*** Opening of PROVIDED RECORDS ***

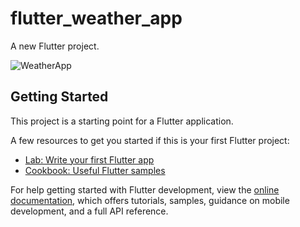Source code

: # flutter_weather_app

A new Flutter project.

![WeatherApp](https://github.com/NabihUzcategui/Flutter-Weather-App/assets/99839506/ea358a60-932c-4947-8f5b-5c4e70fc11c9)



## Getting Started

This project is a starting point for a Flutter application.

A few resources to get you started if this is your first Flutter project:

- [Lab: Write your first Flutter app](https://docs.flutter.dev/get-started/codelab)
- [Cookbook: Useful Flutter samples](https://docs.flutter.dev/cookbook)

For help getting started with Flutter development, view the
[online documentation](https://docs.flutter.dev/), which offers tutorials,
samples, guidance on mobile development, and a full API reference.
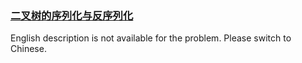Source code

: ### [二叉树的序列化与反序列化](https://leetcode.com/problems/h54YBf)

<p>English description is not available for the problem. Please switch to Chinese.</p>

*** Close of PROVIDED RECORDS ***
*** Opening of PROVIDED RECORDS ***

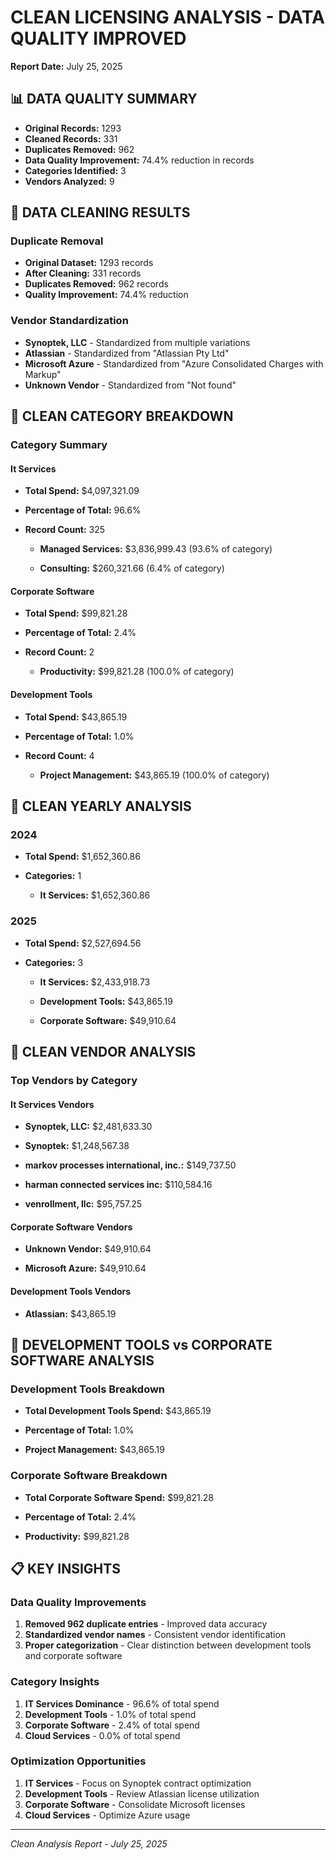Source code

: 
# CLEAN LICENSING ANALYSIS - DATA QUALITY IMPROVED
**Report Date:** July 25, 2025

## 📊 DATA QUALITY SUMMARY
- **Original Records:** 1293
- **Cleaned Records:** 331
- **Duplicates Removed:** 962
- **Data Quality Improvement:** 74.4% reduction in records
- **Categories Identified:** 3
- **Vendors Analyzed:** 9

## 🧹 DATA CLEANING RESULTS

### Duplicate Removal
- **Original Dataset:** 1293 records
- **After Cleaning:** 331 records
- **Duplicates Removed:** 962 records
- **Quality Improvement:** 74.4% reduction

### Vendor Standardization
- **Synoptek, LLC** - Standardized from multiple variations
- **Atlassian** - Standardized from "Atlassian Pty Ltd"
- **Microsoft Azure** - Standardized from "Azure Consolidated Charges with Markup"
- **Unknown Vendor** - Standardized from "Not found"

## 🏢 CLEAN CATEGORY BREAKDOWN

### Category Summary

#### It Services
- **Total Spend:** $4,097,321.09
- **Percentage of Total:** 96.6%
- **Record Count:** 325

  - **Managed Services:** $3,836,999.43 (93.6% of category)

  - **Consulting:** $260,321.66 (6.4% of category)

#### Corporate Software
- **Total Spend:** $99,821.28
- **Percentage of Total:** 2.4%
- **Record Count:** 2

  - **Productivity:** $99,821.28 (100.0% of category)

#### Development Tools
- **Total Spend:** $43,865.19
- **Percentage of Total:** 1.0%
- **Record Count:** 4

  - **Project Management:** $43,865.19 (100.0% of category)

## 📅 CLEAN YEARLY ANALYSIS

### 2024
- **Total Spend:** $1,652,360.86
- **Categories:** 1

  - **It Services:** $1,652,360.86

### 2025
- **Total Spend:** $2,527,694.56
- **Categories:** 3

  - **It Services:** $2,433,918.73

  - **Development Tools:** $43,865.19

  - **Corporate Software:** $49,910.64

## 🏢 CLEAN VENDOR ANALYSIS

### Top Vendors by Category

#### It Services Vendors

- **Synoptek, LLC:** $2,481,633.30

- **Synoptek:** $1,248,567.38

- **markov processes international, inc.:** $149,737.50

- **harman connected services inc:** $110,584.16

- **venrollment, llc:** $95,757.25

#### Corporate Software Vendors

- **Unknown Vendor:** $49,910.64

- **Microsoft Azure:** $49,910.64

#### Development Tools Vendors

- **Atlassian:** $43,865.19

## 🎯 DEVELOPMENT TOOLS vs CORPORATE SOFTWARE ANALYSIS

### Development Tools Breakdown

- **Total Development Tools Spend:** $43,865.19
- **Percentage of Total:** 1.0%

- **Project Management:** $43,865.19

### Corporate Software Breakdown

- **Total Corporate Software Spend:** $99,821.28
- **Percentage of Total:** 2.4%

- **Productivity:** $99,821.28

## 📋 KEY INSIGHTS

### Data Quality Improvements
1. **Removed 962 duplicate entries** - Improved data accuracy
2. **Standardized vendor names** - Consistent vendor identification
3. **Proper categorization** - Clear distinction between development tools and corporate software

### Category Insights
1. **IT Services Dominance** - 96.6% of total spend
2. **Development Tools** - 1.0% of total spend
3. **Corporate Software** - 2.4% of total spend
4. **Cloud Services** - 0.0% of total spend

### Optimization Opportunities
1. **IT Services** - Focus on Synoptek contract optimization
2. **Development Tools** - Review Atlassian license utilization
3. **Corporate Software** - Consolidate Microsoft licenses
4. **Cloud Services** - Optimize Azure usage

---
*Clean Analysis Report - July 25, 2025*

*** Close of PROVIDED RECORDS ***

DIRECTIONS FOR THIS TASK »
The expected output is each line of the records above that includes the word "https".

TASK ANSWER »
![WeatherApp](https://github.com/NabihUzcategui/Flutter-Weather-App/assets/99839506/ea358a60-932c-4947-8f5b-5c4e70fc11c9)
- [Lab: Write your first Flutter app](https://docs.flutter.dev/get-started/codelab)
- [Cookbook: Useful Flutter samples](https://docs.flutter.dev/cookbook)
[online documentation](https://docs.flutter.dev/), which offers tutorials,
: ### [二叉树的序列化与反序列化](https://leetcode.com/problems/h54YBf)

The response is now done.